Difficile de parler de «  Sous le volcan «.C’est un roman exceptionnel qui divise les lecteurs en enthousiastes ou en détracteurs. Pas de milieu. On l’ouvre, on est séduit par une moiteur, quelque chose d’étouffant, d’ exotique, de prenant,  et on ne sait pas d’où ça vient. On est en même temps déconcerté, car le premier chapitre ne s’explique vraiment qu’avec la lecture du dernier chapitre.. Oui, le livre irrite et déconcerte à la première lecture .Un flux verbal qui charrie un baroquisme des images et des personnages comme vus travers du verre cathédrale ou des miroirs déformants, un jeu mental entrecoupé de petites scènes de bar, scènes de fêtes, dialogues comme suspendus entre le silence ou le ressassement d’un passé effondré par la bouche pâteuse d’un type au fond d’un bar, dialogues dans un jardin biblique , longs marmonnements intérieurs d’un type en pleine dérive alcoolique, fièvres dans un soir de chaleur, couple en délicat replâtrage sentimental sous un volcan. Un paysage déroutant, un jardin trop exubérant, des silhouettes de péons en blanc, des sentiers orageux, bestioles rampantes, imminence orageuse annonçant catastrophe, corrida burlesque , et surtout un type éméché qui marmonne quoi: des regrets? des remords? des espérances improbables? une quête mystique? une prière qui sauverait tout?  
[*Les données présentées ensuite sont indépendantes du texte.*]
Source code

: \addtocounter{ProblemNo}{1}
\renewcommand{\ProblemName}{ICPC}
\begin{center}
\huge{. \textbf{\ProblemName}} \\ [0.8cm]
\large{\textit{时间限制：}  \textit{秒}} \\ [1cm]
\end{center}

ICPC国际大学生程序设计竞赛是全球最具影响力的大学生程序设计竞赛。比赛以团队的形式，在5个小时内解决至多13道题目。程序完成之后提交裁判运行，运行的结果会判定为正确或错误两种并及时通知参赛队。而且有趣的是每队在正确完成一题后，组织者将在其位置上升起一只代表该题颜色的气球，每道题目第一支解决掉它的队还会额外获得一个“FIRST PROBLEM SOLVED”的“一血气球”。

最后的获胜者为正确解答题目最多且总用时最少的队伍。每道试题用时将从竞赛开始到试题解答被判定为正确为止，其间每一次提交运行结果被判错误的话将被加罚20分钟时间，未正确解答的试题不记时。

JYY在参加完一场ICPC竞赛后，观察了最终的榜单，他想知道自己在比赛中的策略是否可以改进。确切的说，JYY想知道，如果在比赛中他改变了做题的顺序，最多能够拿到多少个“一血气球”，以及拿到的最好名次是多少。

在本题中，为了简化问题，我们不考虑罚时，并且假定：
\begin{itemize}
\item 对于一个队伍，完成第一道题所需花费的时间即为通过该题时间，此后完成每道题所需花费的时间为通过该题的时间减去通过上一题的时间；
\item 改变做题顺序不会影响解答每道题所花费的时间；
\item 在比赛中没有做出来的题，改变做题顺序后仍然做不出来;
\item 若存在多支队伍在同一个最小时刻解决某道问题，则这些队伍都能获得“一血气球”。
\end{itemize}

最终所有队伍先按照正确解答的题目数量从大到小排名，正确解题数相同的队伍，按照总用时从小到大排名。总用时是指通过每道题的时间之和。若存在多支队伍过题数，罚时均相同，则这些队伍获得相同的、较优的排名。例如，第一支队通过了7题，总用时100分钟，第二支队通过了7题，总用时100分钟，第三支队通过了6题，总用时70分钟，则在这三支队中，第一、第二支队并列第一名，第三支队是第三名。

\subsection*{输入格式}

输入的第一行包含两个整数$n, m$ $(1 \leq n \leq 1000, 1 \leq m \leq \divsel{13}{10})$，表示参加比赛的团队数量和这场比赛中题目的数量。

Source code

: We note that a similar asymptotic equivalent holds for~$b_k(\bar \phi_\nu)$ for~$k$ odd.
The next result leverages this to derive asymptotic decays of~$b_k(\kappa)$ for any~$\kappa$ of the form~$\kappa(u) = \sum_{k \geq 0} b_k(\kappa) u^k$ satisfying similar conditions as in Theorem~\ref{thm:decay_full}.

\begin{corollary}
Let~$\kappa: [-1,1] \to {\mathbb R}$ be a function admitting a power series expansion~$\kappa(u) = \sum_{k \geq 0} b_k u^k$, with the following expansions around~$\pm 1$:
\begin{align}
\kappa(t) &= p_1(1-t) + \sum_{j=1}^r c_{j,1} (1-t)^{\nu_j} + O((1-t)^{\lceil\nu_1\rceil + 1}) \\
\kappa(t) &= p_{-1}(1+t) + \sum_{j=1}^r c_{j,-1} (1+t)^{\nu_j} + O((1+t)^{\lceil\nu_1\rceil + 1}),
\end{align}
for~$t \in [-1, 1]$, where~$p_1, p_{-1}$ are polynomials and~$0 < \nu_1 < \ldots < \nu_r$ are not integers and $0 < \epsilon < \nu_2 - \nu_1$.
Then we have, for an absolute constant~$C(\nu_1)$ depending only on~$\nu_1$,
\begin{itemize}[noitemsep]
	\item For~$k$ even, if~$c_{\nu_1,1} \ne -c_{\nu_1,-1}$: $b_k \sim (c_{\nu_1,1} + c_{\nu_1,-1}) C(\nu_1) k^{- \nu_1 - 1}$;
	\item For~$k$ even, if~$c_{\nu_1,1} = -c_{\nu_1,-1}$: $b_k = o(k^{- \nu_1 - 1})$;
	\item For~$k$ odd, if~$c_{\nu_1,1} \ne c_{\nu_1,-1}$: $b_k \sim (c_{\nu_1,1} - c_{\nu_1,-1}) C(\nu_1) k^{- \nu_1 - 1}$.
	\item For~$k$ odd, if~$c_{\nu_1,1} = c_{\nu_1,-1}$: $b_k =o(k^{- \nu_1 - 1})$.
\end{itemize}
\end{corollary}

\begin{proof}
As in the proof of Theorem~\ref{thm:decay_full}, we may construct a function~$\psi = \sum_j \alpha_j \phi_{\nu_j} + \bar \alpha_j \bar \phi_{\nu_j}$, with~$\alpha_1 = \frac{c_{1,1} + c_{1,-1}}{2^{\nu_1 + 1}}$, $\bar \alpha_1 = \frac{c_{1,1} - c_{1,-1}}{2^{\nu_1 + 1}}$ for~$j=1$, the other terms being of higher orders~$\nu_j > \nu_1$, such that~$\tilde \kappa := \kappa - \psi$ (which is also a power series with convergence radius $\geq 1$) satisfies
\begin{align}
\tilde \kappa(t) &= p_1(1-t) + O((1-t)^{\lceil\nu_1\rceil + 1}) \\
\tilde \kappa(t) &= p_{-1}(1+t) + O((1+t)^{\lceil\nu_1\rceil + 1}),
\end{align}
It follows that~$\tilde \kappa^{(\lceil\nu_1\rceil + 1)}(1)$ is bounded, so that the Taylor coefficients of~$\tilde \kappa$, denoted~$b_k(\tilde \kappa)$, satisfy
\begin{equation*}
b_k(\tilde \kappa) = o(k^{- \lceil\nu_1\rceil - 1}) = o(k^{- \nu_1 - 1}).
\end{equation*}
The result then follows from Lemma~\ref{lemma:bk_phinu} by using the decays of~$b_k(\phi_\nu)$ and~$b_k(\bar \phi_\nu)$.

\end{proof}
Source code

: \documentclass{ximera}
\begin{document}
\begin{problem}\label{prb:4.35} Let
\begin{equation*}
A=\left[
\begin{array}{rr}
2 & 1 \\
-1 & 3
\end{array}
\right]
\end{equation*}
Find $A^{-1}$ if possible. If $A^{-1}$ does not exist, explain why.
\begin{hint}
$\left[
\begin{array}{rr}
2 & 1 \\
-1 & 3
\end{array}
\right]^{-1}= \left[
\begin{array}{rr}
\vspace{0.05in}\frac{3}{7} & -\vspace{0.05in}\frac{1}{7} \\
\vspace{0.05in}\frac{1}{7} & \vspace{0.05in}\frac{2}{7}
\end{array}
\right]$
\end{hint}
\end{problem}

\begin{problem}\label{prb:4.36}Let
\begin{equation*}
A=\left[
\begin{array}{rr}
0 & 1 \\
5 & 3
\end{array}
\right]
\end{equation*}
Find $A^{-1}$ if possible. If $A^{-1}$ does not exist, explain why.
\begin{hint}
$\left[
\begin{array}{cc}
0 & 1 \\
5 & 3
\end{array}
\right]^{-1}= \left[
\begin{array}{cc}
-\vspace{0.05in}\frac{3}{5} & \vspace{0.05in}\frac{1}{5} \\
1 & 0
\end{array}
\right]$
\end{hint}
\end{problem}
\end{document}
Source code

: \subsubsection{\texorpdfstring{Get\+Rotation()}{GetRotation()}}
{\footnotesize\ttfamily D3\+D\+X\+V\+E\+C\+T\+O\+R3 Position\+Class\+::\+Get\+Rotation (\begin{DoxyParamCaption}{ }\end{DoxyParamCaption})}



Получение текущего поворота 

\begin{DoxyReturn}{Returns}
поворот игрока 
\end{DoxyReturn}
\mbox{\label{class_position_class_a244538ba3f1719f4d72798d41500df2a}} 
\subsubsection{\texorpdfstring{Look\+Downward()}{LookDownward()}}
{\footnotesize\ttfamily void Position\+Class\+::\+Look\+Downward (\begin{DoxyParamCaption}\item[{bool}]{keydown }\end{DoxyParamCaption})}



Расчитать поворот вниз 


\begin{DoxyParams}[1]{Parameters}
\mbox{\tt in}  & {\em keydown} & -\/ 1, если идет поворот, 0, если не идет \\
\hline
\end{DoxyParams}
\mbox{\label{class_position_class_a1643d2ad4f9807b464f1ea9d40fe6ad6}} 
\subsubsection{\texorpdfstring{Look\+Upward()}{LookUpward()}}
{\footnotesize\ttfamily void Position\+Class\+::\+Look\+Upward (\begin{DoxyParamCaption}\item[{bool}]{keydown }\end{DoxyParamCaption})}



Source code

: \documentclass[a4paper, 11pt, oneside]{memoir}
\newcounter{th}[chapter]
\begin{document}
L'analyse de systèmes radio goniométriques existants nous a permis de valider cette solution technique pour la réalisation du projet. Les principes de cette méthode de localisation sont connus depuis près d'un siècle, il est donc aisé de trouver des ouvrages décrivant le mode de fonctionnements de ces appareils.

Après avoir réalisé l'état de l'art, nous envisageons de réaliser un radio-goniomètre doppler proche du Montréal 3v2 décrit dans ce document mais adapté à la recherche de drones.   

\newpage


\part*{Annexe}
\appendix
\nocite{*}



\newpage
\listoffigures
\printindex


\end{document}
Le lecteur naïf doit se dépendre d’une lecture facile, évidente. Il faut accepter un temps d’accommodement, comme on lit Musil , Joyce ou Proust. On est d’abord déconcerté  par une déconstruction de la chronologie (tout à fait voulue par l’auteur) dans cette unique journée coupée en 12 chapitres, ainsi qu’une modulation de la prose vraiment particulière , hérissées de références, qui fixe des vertiges et des délires, presque une musique atonale qui remue dans cette prose ductile, ce que rend admirablement bien la traduction de Jacques Charras.

La prose se surcharge d’ allusions mythologiques, littéraires, philosophiques, cabalistiques, Des allégories et des scènes renvoient à la Bible, à Dante, à des prières, à des chansons, à des épisodes autobiographiques :le bombardement de Saint-Malo ,la rencontre édénique avec Yvonne, ou un épisode tragique en Extrême Orient à bord d’un cargo. Parfois  des personnages sortis dont ne sait où voltigent et disparaissent. Reviennent des images obsédantes du paysage de Cuernavaca. Les premiers lecteurs professionnels du roman, chez l’éditeur Jonathan Cape ont été ,eux aussi, déconcertés devant de livre vertigineux. Malcolm Lowry a minutieusement répondu à leurs observations et à leurs perplexité dans une longue lettre . En résumé sommairement : 1) Malcolm Lowry plaide pour une structure baroque qui s’appuie sur des flash back.2) Le flou des personnages? « je n’ai pas cherché à créer des personnages au sens traditionnel du terme. »3) La couleur locale n’est pas voulue comme une vision touristique mais se fonde sur une exigence et un sentiment de la Nature très spécifique. 4) la dépression nerveuse à laquelle succombe Geoffrey Firmin ? l’auteur en utilise toutes les possibilités poétiques qu’offre la « fantasmagorie mescalienne ».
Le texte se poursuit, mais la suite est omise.